■ EXERCISE PROMPT:
The expected output is each line below containing "tools", copied in full.

=== INFORMATION GIVEN ===

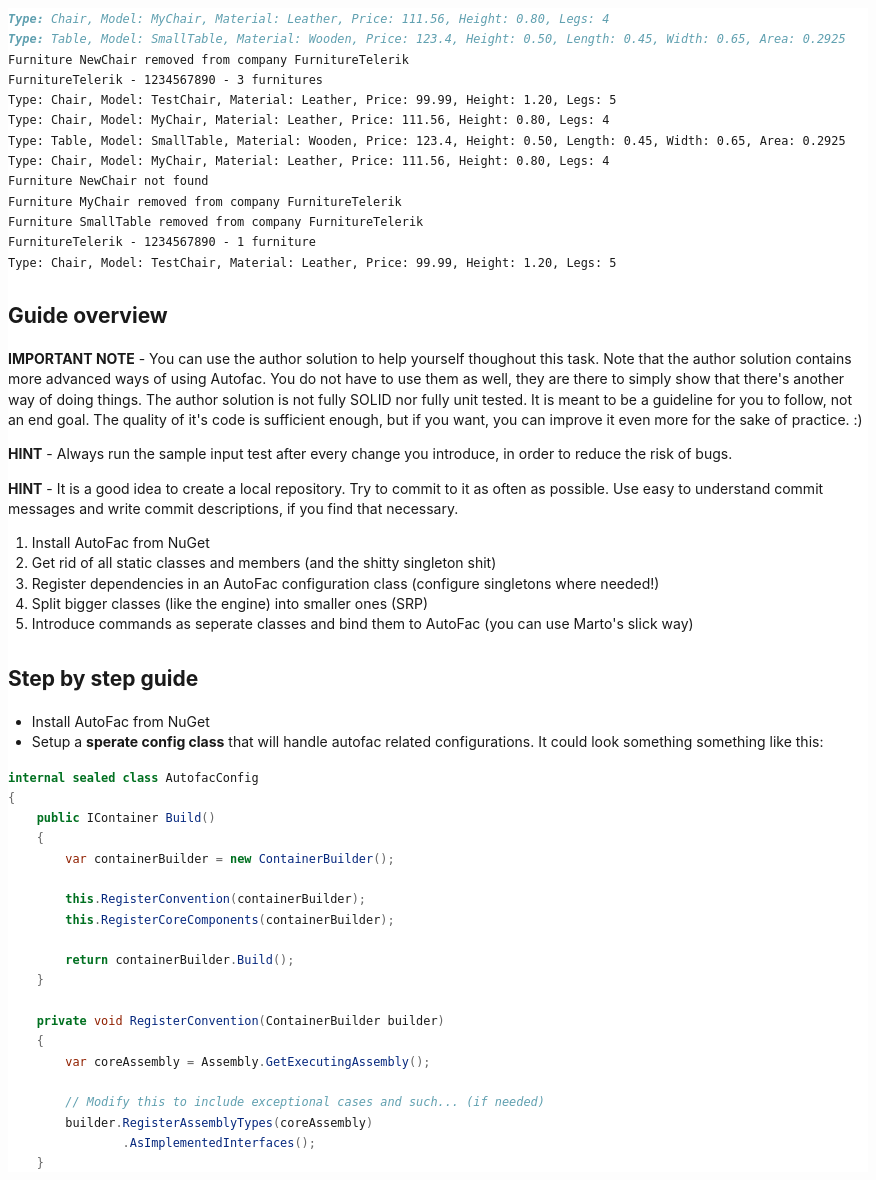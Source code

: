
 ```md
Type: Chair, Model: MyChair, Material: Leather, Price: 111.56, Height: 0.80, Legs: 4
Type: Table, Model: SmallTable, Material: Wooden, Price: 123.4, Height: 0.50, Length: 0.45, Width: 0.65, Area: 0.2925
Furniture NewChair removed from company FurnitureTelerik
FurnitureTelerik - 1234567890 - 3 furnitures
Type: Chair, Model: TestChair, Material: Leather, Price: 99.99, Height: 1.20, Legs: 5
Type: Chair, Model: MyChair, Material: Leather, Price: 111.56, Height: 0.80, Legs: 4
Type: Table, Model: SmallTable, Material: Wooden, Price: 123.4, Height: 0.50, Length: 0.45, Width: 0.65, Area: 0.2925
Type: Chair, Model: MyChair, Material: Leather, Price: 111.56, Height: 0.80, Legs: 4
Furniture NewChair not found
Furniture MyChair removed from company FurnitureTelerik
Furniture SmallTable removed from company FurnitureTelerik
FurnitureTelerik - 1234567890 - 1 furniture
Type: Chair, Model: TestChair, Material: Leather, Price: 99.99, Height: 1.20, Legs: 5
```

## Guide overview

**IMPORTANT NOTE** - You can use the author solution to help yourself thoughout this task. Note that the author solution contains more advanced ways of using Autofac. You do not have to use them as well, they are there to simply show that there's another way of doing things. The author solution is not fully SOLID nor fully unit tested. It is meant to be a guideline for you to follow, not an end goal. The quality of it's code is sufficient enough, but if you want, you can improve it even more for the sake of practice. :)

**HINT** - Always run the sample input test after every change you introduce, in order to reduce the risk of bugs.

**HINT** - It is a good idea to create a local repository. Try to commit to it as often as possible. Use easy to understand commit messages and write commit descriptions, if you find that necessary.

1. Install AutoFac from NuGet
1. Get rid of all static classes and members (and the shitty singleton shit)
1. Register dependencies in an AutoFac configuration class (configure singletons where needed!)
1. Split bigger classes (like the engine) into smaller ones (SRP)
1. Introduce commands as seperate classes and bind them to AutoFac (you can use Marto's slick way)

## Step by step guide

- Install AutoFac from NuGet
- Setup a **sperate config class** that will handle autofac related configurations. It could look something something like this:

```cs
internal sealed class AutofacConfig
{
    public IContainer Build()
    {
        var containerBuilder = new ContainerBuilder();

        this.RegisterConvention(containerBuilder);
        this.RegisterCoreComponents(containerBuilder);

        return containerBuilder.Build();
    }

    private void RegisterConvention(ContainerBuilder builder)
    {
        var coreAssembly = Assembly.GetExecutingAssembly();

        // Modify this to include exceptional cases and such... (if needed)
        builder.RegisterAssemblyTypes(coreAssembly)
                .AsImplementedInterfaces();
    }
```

===
=== INFORMATION GIVEN ===

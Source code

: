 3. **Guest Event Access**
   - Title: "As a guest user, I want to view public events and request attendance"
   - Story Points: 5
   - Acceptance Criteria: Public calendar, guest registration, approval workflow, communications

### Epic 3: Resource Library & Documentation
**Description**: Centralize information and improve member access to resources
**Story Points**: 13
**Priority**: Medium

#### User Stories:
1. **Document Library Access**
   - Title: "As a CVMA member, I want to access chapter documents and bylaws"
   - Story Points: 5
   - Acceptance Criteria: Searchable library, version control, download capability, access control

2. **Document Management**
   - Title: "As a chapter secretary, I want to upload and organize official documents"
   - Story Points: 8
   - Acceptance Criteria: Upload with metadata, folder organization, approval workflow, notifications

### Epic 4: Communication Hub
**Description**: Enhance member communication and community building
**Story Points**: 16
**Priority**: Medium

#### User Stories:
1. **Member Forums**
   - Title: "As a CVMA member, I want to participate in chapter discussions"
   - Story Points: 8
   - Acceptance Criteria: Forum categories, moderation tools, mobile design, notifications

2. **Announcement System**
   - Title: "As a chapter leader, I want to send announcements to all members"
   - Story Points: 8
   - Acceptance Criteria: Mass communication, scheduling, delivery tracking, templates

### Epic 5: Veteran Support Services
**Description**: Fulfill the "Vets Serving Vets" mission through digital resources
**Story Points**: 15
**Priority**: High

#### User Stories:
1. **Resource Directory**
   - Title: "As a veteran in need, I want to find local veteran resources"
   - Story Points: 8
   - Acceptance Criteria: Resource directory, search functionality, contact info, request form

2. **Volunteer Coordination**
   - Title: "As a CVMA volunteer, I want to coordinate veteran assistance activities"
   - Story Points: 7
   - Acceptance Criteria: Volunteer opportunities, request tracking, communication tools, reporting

===

■ OUTPUT OF THE TASK:
   - Acceptance Criteria: Forum categories, moderation tools, mobile design, notifications
   - Acceptance Criteria: Volunteer opportunities, request tracking, communication tools, reporting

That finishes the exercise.